Saturday, 19 September 2015

why we need a view

Why do we need to be told what to do?
What about following our inner intuition?

In 1998 I was in a church hall in Cowley, Oxford in the middle of the most baffling and amazing jam, a weird mix of martial arts, dance and play, led by a big black dude who spoke literally no English. We would spend the first half of the class doing cartwheels, kicks and movement sequences, then make a circle and people would go into the middle and have no idea what to. So they would stand awkwardly opposite each other, move with no rhythm (we were English too, remember), do karate by themselves, breakdance, samba, stand on their heads, do the hokey-kokey, feel confused. It was ridiculous. And the teacher, having no English, could only really do so much to guide the flow. Everyone was brand new. I didn't even know what the class was called, or where this guy was from (I guessed Africa), or what the point was. But I knew it was awesome.
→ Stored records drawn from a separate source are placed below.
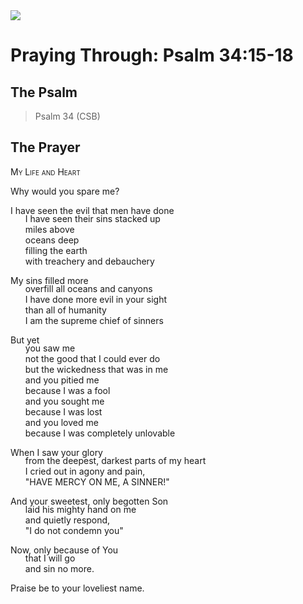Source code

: <img class="intro-right" src="/images/art-paris-psalter.jpg">

<style>
  li {list-style-type: none;}
  p + ul {
    margin-top: -18px;
}
</style>

# Praying Through: Psalm 34:15-18

## The Psalm

>Psalm 34 (CSB)    

## The Prayer

<div style="font-variant: small-caps;">
My Life and Heart
</div>

Why would you spare me?

I have seen the evil that men have done
* I have seen their sins stacked up
* miles above
* oceans deep
* filling the earth
* with treachery and debauchery

My sins filled more
* overfill all oceans and canyons
* I have done more evil in your sight
* than all of humanity
* I am the supreme chief of sinners

But yet
* you saw me
* not the good that I could ever do
* but the wickedness that was in me
* and you pitied me
* because I was a fool
* and you sought me
* because I was lost
* and you loved me
* because I was completely unlovable

When I saw your glory
* from the deepest, darkest parts of my heart
* I cried out in agony and pain,
* "HAVE MERCY ON ME, A SINNER!"

And your sweetest, only begotten Son
* laid his mighty hand on me
* and quietly respond,
* "I do not condemn you"

Now, only because of You
* that I will go
* and sin no more.

Praise be to your loveliest name.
This was pre-YouTube-era Capoeira in England. Everyone knows what capoeira is now, but back then, none of us had ever seen a roda (the circle, the actual game). No concept of what it was supposed to be, look like, how we were supposed to interact. We could not have imagined it from the exercises of doing a few cartwheels and crawling on the floor. We could not have imagined how much grace, power, connection and beauty that could exist in such fluidity between 2 people. We could not have come up that unique cultural blend of playfulness, spirit, sexuality, aggression and love that comes from a good roda. That is the transmission of Capoeira. Yes, those qualities come from inside, from universal human spirit. But, no matter what exercises we did, it would not have been possible to bring them out without having a clear transmission of Capoeira, from someone who lives it.

So now we have a similar situation with Spirituality. We have a bunch of methods which are clear and easy to follow - yoga asanas, vipassana meditation, pranayama, qi-gong. But we don't have a clear idea of where they are supposed to lead. Sure we have words like Enlightenment, but all we have is our own best stab ideas at what it is - which are all based on our own limited ideas about happiness, or peace, or transcendence, or something. In the worst case (sadly most cases), we have misleading ideas from well-meaning but ill-qualified people. Without a clear view to follow, it is unlikely that our practices will transmit the intended wayless-way of being.

As the example I most familiar with, meditation. Pretty much 99% of people doing meditation in the UK, Buddhists, whatever, are working with the framework that you are a person, made of matter, living on the earth, and meditation is something you do with your mind, to overcome suffering, or somehow help others. If you have this View, it is impossible for you to reach the original intended purpose of meditation. Not hard - impossible. It is like if someone had told you to play the piano with only your right elbow, not your hands or fingers, then it is impossible that you will ever play the Rachmaninov Concerto like that. Your journey in one-elbow piano may be a beautiful, developmental creative epic, but it will not be anything close to the classical piano that we all know. People in the modern West do not appreciate this enough.

It is probably true that any practice done a bit is a bit beneficial, whether you know what you're doing or not. And it is true that most people have no interest in the bigger picture, they want less anxiety, better health and to make new friends that aren't as irritating as their old ones. But for those that do want more, who want to actually achieve the aim of the old spiritual practices, we need to know the right view, otherwise we are gonna get stuck at some point.